One might also think about condominium homeowners’ association collective ownership of the common areas. Seems the key as is often the case is a clear-cut, enforceable contract governing the property rights.
February 1, 2010, 12:27 pmegd says:
Not really, the Na’vi aren’t a well defined group. The implication in the movie is that there is no ownership over the land, so there is no one with whom the humans can negotiate to buy the land. There’s not only the interests of the current inhabitants, but also those of future generations who have an interest in the land.
Again, without a concept of ownership, there’s no way to “buy” the land legitimately.
How about they weren’t humans and therefore have no rights in the land? We don’t ask for a bear’s permission before building a highway through the forest.
(I brought this up in another Avatar thread, it’s kind of a difficult position to support, unless you’re comfortable with bright lines in the sand. But it is a legitimate (IMO) position.)

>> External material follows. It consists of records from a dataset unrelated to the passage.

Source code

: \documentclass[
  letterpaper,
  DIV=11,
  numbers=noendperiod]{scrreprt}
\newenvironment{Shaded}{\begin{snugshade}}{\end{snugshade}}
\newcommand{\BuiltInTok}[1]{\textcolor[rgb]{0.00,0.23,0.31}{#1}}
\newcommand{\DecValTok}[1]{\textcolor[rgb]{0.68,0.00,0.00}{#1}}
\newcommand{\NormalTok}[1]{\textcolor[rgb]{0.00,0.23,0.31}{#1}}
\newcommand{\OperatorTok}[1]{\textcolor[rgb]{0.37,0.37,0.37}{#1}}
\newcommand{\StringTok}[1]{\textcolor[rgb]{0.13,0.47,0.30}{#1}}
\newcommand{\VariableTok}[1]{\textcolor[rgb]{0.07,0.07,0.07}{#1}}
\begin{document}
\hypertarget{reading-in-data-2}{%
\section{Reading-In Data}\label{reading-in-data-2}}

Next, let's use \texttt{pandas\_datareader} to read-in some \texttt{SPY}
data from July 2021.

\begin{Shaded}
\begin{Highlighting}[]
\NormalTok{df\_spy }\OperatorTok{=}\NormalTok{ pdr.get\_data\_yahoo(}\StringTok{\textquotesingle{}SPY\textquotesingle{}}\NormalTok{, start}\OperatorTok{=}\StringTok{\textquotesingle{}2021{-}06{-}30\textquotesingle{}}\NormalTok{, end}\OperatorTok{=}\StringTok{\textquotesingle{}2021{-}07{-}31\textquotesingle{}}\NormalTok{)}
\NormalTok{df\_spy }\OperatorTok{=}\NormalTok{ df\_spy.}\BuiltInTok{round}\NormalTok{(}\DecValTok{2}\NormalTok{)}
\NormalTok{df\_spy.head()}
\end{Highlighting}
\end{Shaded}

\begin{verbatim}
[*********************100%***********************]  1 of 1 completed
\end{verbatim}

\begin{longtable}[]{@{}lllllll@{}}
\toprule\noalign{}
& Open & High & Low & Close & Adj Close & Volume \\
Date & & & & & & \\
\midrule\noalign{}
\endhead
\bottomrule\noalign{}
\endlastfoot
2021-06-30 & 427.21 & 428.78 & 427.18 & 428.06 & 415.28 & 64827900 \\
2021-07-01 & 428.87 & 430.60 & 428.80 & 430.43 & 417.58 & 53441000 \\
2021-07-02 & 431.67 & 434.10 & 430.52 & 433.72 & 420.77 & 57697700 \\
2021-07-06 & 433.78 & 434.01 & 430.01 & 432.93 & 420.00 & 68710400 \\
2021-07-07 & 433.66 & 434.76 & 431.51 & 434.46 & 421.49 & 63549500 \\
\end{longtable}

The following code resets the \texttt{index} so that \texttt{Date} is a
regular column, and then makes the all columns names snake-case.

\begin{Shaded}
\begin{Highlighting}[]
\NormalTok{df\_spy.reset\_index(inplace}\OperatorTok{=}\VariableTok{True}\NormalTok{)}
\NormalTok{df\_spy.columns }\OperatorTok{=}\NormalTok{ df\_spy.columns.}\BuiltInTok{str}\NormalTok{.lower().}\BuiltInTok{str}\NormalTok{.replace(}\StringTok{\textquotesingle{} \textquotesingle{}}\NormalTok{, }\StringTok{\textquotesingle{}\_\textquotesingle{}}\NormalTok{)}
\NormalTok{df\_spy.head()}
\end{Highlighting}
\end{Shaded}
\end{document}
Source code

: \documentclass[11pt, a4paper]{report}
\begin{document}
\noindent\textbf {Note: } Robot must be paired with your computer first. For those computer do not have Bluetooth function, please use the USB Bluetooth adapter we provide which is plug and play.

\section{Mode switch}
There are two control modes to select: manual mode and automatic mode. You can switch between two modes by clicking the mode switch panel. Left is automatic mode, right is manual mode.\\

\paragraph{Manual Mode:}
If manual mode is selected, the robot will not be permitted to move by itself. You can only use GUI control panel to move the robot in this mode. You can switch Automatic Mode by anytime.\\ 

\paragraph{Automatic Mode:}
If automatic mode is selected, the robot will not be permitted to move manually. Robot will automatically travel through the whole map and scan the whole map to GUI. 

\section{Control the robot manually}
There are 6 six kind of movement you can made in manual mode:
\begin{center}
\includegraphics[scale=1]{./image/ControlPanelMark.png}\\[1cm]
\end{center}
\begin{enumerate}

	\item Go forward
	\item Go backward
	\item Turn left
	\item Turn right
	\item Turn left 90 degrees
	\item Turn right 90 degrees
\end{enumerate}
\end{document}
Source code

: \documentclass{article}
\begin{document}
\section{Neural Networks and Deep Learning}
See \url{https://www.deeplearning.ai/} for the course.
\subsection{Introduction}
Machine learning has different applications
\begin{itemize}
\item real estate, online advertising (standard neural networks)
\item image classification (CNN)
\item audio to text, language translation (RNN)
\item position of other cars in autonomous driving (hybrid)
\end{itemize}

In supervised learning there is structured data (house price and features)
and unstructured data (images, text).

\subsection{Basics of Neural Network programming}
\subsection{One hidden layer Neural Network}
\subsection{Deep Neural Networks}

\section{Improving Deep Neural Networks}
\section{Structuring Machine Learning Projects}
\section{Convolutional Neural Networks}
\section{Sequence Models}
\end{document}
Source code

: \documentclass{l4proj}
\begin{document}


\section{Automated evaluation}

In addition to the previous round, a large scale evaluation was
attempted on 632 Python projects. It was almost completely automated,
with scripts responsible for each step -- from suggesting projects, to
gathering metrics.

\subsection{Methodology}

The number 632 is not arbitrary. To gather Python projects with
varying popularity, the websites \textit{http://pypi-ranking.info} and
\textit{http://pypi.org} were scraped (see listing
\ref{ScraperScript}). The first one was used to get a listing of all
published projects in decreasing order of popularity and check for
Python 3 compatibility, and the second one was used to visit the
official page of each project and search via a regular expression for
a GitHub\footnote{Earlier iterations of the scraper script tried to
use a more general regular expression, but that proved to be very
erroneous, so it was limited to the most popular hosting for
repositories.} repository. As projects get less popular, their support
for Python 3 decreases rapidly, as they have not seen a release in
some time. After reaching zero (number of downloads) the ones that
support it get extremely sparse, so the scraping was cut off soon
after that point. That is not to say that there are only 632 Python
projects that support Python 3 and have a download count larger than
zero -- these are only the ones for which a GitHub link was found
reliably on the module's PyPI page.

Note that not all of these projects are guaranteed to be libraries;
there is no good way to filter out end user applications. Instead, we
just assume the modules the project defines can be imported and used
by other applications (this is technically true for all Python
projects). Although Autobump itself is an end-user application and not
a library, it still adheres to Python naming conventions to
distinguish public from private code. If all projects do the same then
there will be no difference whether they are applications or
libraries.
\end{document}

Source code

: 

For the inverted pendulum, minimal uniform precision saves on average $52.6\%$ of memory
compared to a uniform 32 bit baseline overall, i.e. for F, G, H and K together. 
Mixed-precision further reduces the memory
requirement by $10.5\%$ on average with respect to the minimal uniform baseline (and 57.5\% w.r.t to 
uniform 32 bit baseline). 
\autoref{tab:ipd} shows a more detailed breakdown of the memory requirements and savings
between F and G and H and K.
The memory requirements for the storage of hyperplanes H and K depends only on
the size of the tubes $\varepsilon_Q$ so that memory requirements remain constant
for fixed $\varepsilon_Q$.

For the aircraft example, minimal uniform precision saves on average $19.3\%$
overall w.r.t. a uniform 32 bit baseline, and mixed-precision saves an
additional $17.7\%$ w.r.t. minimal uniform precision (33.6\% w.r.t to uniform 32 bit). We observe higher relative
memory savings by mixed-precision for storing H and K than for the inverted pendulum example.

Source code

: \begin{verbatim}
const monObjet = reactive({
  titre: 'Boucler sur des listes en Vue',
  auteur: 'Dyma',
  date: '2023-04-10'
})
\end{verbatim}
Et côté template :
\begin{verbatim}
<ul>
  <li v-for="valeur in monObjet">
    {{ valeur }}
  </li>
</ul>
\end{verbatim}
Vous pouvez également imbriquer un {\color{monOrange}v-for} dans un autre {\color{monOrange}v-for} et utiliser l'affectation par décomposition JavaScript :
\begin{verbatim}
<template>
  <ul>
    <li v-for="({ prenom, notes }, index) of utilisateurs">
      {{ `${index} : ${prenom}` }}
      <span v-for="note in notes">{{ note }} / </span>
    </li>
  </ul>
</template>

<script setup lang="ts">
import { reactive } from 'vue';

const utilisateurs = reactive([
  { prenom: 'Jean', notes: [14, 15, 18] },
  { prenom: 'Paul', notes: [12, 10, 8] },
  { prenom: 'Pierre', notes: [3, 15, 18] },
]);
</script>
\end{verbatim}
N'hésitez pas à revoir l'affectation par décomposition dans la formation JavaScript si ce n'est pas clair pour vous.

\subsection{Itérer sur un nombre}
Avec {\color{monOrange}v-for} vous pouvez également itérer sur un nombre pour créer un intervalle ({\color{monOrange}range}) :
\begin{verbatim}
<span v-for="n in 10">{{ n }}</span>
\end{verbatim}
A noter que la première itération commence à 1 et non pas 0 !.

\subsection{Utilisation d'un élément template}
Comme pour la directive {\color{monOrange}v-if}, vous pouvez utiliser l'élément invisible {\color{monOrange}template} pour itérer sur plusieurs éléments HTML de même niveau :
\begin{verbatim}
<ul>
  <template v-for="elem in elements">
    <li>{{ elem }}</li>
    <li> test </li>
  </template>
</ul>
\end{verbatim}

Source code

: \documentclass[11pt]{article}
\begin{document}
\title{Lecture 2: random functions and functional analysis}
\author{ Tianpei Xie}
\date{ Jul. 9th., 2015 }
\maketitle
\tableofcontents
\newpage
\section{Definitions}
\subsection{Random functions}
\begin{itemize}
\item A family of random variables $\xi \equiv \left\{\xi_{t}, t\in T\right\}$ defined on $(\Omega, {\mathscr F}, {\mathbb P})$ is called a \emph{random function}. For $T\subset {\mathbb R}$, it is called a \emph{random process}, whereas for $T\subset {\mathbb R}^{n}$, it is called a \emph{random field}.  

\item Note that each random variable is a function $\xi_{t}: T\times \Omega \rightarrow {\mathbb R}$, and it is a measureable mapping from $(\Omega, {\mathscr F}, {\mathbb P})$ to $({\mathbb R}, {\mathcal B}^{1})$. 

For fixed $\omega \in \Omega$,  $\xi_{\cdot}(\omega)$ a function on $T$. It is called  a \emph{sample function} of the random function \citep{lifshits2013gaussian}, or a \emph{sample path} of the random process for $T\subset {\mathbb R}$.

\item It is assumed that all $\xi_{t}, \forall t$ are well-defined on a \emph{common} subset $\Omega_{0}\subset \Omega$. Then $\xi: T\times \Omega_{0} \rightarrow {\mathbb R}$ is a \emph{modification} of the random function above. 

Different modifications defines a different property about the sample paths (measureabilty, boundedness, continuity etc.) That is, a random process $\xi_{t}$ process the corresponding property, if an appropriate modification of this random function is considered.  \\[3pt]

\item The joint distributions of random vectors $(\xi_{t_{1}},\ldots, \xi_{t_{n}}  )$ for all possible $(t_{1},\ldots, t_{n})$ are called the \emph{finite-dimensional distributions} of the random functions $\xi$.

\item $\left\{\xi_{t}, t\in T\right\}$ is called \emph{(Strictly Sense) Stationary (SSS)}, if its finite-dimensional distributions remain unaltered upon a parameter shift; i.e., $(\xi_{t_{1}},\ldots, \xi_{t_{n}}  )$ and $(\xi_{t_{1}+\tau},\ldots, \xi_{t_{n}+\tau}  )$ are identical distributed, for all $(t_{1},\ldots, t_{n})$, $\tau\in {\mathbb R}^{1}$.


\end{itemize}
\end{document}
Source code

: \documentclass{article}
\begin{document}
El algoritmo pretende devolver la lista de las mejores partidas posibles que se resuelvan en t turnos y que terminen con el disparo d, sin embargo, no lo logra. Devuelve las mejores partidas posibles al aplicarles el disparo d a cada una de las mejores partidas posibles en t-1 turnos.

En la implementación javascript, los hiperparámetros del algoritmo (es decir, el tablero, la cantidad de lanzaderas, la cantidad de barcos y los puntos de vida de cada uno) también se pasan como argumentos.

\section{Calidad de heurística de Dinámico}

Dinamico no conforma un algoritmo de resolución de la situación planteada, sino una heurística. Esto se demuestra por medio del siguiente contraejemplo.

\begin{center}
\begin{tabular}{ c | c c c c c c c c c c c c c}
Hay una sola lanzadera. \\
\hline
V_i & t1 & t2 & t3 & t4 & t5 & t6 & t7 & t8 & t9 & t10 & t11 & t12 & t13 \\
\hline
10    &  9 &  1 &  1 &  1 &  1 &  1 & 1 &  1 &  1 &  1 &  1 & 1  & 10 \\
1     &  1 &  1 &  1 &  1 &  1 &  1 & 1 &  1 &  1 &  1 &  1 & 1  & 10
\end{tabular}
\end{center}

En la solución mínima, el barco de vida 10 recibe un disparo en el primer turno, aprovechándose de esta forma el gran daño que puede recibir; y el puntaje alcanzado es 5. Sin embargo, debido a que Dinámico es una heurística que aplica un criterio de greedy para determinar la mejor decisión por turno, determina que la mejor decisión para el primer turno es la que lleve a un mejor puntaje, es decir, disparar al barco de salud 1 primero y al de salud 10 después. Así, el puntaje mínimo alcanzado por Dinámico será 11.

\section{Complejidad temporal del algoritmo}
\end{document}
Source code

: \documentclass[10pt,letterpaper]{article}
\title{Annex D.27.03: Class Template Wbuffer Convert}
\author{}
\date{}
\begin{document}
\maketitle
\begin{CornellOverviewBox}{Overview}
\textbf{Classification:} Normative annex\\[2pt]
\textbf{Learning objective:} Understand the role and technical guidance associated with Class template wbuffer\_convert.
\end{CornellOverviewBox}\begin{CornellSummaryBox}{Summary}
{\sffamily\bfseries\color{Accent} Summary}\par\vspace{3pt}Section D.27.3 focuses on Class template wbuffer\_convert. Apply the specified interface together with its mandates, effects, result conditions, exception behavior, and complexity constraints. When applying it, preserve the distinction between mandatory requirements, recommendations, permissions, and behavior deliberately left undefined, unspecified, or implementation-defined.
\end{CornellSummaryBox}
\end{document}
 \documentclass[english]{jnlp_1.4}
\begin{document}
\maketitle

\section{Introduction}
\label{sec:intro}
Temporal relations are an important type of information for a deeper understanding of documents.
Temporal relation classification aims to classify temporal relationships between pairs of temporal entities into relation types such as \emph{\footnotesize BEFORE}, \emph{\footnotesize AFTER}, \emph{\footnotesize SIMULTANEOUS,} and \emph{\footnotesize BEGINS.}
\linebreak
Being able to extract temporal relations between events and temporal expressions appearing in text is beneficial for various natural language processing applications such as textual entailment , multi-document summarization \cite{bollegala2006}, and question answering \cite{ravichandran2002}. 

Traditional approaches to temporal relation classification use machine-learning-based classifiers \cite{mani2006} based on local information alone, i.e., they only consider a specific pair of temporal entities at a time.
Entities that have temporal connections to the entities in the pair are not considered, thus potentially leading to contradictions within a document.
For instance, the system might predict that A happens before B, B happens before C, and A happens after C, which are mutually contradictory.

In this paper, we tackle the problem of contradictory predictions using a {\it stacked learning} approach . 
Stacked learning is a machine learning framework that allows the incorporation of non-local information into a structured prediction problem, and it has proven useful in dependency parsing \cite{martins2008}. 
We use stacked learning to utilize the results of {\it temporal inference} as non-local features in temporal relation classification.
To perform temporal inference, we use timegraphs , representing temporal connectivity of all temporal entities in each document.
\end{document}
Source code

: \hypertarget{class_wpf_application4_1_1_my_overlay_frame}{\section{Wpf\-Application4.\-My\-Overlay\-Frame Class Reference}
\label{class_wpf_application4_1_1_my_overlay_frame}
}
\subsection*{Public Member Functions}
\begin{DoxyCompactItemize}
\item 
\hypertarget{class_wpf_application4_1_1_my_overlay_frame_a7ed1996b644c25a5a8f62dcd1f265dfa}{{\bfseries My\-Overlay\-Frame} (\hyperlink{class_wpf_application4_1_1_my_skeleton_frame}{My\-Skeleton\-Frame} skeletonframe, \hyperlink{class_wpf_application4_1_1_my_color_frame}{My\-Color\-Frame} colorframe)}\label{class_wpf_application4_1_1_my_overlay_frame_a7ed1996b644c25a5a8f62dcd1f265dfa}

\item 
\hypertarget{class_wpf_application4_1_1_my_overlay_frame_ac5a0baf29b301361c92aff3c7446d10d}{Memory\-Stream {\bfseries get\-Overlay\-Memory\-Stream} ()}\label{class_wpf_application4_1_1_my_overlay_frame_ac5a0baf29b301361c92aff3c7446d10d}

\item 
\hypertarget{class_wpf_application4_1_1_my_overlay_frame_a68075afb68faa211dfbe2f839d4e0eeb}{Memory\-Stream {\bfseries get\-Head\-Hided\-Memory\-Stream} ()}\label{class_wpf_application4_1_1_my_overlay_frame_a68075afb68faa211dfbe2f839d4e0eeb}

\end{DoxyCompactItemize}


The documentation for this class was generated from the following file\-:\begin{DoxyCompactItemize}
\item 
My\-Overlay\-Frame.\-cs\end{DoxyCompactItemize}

Well defined means that there is a concrete group of individuals capable of acting in concert. There are no future shareholders who have interests at stake.
But membership at any point is known. Additionally, the shareholders generally don’t need to act in concert to dispose of property, that can be done by the central authority. If they do need to act in concert, the corporation can notify all shareholders (or a quorum thereof) of pending actions.
Finally, future shareholders have no interest in how the property is divided. However, when land is ‘owned’ by the community, there is some expectation that future generations have an interest in the land.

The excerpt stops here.